Jason B. Harmon
It started with a simple phone call, but ended with a day filled with fun. That's the way Massey Days 2004 turned out from my view as a first-timer invited to the special event held each year to celebrate the heritage and history left by Massey-Harris Co.
This year's gathering was hosted by Steve Weeber. Dedicated Farm Collector readers will recognize Steve as the hay carrier collector whose finely restored collection was featured in the May 2003 issue.
Yet, Steve's passion for old iron goes well beyond hay-moving devices. That's why he invited other Massey-Harris farm equipment collectors to convene on his 120-acre Iowa City, Iowa, farm June 11-13.
Folks came from nearly every corner of America for a chance to swap stories, see old friends and share their mutual interest in Massey-made machinery.
The event wasn't a public farm show like those held in many towns during summer months.
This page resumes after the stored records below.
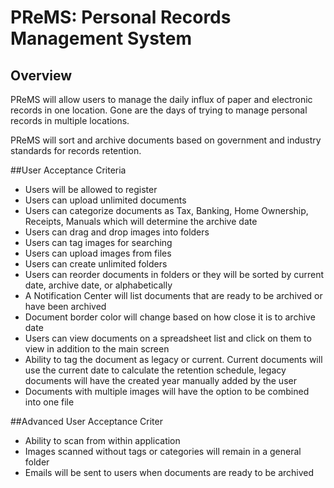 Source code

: # PReMS: Personal Records Management System

## Overview
PReMS will allow users to manage the daily influx of paper and electronic records in one location. Gone are the days of trying to manage personal records in multiple locations.

PReMS will sort and archive documents based on government and industry standards for records retention.

##User Acceptance Criteria

* Users will be allowed to register
* Users can upload unlimited documents
* Users can categorize documents as Tax, Banking, Home Ownership, Receipts, Manuals which will determine the archive date
* Users can drag and drop images into folders
* Users can tag images for searching
* Users can upload images from files
* Users can create unlimited folders
* Users can reorder documents in folders or they will be sorted by current date, archive date, or alphabetically 
* A Notification Center will list documents that are ready to be archived or have been archived
* Document border color will change based on how close it is to archive date
* Users can view documents on a spreadsheet list and click on them to view in addition to the main screen
* Ability to tag the document as legacy or current. Current documents will use the current date to calculate the retention schedule, legacy documents will have the created year manually added by the user
* Documents with multiple images will have the option to be combined into one file

##Advanced User Acceptance Criter

* Ability to scan from within application
* Images scanned without tags or categories will remain in a general folder
* Emails will be sent to users when documents are ready to be archived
Instead, it was a private gathering for the red-and-yellow faithful.
A family reunion feel permeated the place, with many collectors sharing friendships that stretched back to the days before Massey-Harris was purchased by Massey Ferguson.
Old to young, everyone had fun surrounded by a virtual sea of Massey farm equipment, from huge corn harvesters to tiny lawn mowers, vintage combines to antique horse-drawn plows.
Look for a full-length feature about the gathering in an upcoming Farm Collector, complete with photos of rare tractors and a fully restored Massey-Harris Model 21A combine that Steve donated to the Midwest Old Settlers and Threshers museum in Mt. Pleasant, Iowa.
When I left for home after meeting so many new friends that day, I remembered once again that it's not the machines that make the old-iron hobby thrive - it's the community.
That same community has kept Farm Collector rolling off the press each month for the last six years. That's because folks love to read about other collectors - not just their prized collections.
In fact, without the fascinating people who find and restore farm collectibles, our pages would likely be filled with nothing but rusted metal.
It's truly the people, like Steve and other folks I met at Massey Days, who keep the hobby alive and thriving.